▸ Records
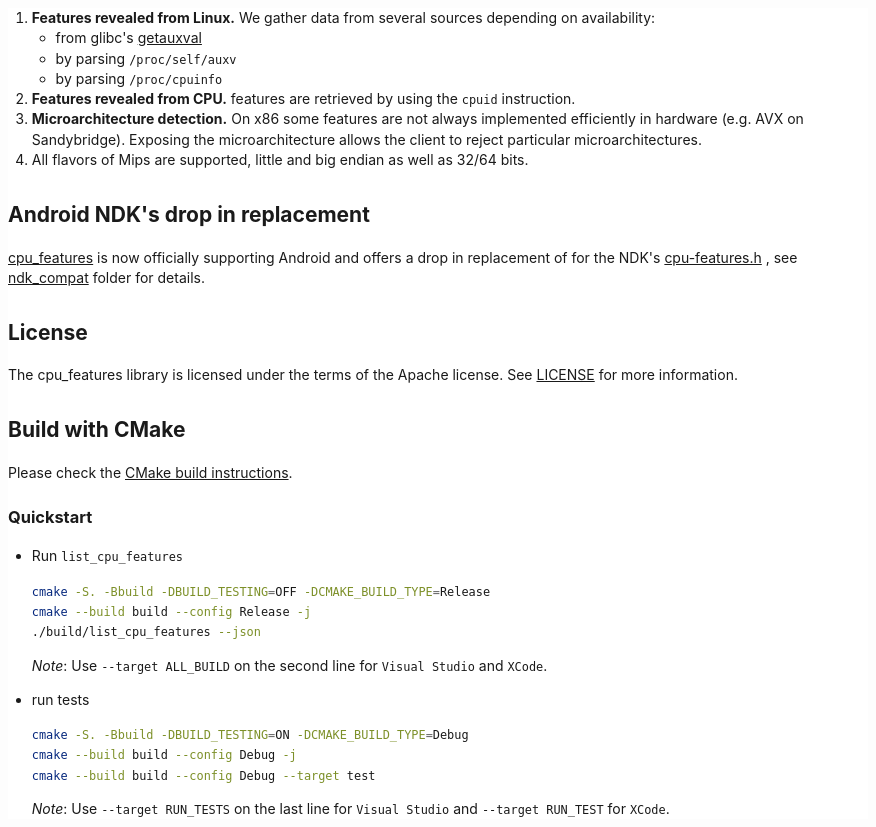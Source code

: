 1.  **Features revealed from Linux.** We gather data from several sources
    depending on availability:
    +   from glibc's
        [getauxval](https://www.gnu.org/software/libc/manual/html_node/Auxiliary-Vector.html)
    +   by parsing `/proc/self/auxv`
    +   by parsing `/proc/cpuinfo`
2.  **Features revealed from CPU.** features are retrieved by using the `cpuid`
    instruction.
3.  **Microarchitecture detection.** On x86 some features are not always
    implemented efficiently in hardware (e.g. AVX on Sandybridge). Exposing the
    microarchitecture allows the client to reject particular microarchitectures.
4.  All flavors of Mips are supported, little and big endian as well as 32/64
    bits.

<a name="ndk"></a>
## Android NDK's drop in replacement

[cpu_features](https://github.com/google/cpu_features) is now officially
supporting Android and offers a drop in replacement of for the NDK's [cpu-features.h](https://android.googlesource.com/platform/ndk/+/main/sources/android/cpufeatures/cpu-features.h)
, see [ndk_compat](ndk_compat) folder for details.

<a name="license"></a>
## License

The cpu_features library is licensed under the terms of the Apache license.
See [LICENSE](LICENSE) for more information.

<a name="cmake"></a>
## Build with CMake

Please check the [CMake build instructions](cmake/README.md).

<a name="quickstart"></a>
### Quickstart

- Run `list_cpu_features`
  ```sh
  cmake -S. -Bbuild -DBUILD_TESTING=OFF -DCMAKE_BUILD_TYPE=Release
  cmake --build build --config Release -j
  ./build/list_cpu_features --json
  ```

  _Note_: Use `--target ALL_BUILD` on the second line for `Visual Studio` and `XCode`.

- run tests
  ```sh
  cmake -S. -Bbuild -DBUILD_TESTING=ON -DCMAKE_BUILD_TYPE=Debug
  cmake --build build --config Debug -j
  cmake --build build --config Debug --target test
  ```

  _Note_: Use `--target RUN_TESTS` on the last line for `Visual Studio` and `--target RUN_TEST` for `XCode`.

▸ Task directions
Copy every line in the listing above where the string "replacement" turns up.

▸ Exercise answer
## Android NDK's drop in replacement
supporting Android and offers a drop in replacement of for the NDK's [cpu-features.h](https://android.googlesource.com/platform/ndk/+/main/sources/android/cpufeatures/cpu-features.h)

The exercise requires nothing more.